BEGIN Supplied material

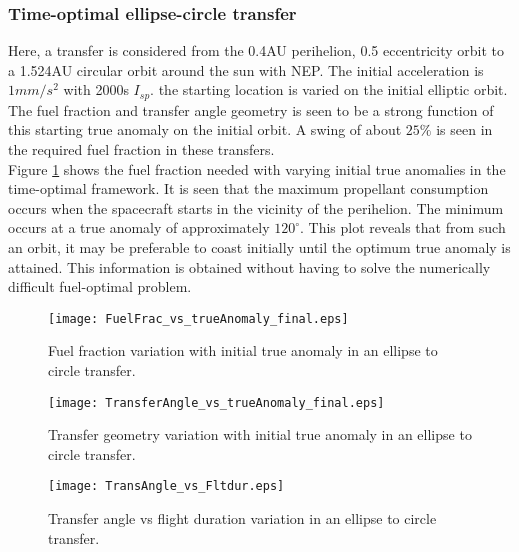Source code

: \subsubsection{Time-optimal ellipse-circle transfer}
Here, a transfer is considered from the 0.4AU perihelion, 0.5 eccentricity orbit to a 1.524AU circular orbit around the sun with NEP. The initial acceleration is $1mm/s^2$ with 2000s $I_{sp}$. the starting location is varied on the initial elliptic orbit. The fuel fraction and transfer angle geometry is seen to be a strong function of this starting true anomaly on the initial orbit. A swing of about $25\%$ is seen in the required fuel fraction in these transfers.\\
Figure \ref{ellipse-to-circ_fuel} shows the fuel fraction needed with varying initial true anomalies in the time-optimal framework. It is seen that the maximum propellant consumption occurs when the spacecraft starts in the vicinity of the perihelion. The minimum occurs at a true anomaly of approximately $120^\circ$. This plot reveals that from such an orbit, it may be preferable to coast initially until the optimum true anomaly is attained. This information is obtained without having to solve the numerically difficult fuel-optimal problem.
\begin{figure}[H]
	\centering\texttt{[image: FuelFrac\_vs\_trueAnomaly\_final.eps]}
	\caption{Fuel fraction variation with initial true anomaly in an ellipse to circle transfer.}
	\label{ellipse-to-circ_fuel}
\end{figure}
\begin{figure}[H]
	\centering\texttt{[image: TransferAngle\_vs\_trueAnomaly\_final.eps]}
	\caption{Transfer geometry variation with initial true anomaly in an ellipse to circle transfer.}
	\label{ellipse-to-circ_trantime}
\end{figure}
\begin{figure}[H]
	\centering\texttt{[image: TransAngle\_vs\_Fltdur.eps]}
	\caption{Transfer angle vs flight duration variation in an ellipse to circle transfer.}
	\label{ellipse-to-circ_trangle_trantime}
\end{figure}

END Supplied material

> _Your objective_: Leave out the pictures and restate, word for word, the lines from the top of the data through the line containing "Here, a transfer", both included.

> _Solution to the problem_:
Source code

: \subsubsection{Time-optimal ellipse-circle transfer}
Here, a transfer is considered from the 0.4AU perihelion, 0.5 eccentricity orbit to a 1.524AU circular orbit around the sun with NEP. The initial acceleration is $1mm/s^2$ with 2000s $I_{sp}$. the starting location is varied on the initial elliptic orbit. The fuel fraction and transfer angle geometry is seen to be a strong function of this starting true anomaly on the initial orbit. A swing of about $25\%$ is seen in the required fuel fraction in these transfers.\\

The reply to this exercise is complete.